Swift contains protocols in which you can declare methods, which something claiming to adhere to the protocol must implement. One thing Swift protocols can’t do are optional methods... sort of. In Objective-C we’d specify an optional method in a protocol like so
@protocol MyProtcol<NSObject> -(void)someRequiredMethod:(id)param; @optional -(void)someOptionalMethod:(id)param; @end
In Swift you can put the optional keyword next to a method if the protocol is annotated with @objc
.
@objc protocol MyProtocol { func someRequiredMethod() optional func someOptionalMethod() }
This solves the problem of optional methods in a protocol, but makes us forever dependent on Objective-C for this feature. Additionally you can only use this with classes, and not structs. This should be possible in Swift alone without relying on Objective-C features. There are some other options, like you could split the protocol up into 2 protocols like so
protocol MyProtocol { func someRequiredMethod() } protocol MyOptionalProtocol { func someOptionalMethod() }
And finally the more elegant solution is to provide a default implementation for the optional methods in a protocol extension. This feels like the native Swift way to do it.

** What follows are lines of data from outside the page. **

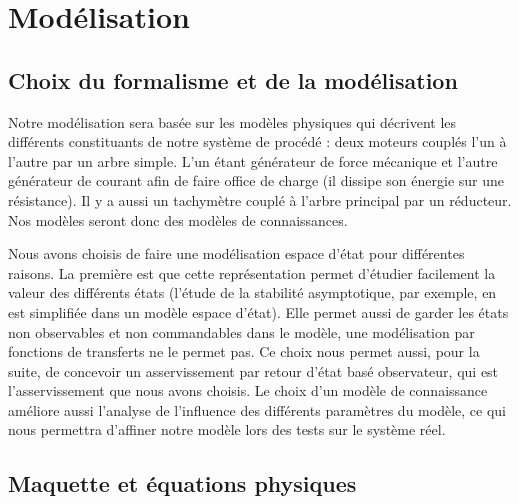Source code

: \chapter{Modélisation}
\label{chap:modelisation}

\section{Choix du formalisme et de la modélisation}
Notre modélisation sera basée sur les modèles physiques qui décrivent les différents constituants de notre système de procédé : deux moteurs couplés l'un à l'autre par un arbre simple. L'un étant générateur de force mécanique et l'autre générateur de courant afin de faire office de charge (il dissipe son énergie sur une résistance). Il y a aussi un tachymètre couplé à l'arbre principal par un réducteur.
Nos modèles seront donc des modèles de connaissances.

Nous avons choisis de faire une modélisation espace d'état pour différentes raisons. La première est que cette représentation permet d'étudier facilement la valeur des différents états (l'étude de la stabilité asymptotique, par exemple, en est simplifiée dans un modèle espace d'état). Elle permet aussi de garder les états non observables et non commandables dans le modèle, une modélisation par fonctions de transferts ne le permet pas. Ce choix nous permet aussi, pour la suite, de concevoir un asservissement par retour d'état basé observateur, qui est l'asservissement que nous avons choisis. Le choix d'un modèle de connaissance améliore aussi l'analyse de l'influence des différents paramètres du modèle, ce qui nous permettra d'affiner notre modèle lors des tests sur le système réel. 



\section{Maquette et équations physiques}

protocol MyProtocol { func someRequiredMethod() func someOptionalMethod() } extension MyProtocol { func someOptionalMethod() {} }
This works great, but is poor at communicating intent. In this particular case it is easy to spot the optional method, but that will not be the case with any non trivial project. I want to signal to future developers that these method(s) are optional at the place I declare a protocol, without forcing you to read each methods documentation, or requiring you to read 2 chunks of code, connect the dots, and then realize that the method is intended to be optional. You should be able to glance at a protocol, and easily understand what is optional, and what is not.
The Solution
The solution it seems should be rather simple as it mostly just enforces what the swift compiler already does. At least as of Xcode 10 if you(1) declare a protocol
(2) provide a default implementation for the optional methods in a protocol extension and
(3) declare something as adhering to the protocol, and you haven’t implemented any of the methods
Then Xcode will only stub in your “required” methods in a fix it, after you declare a type that adheres to the protocol.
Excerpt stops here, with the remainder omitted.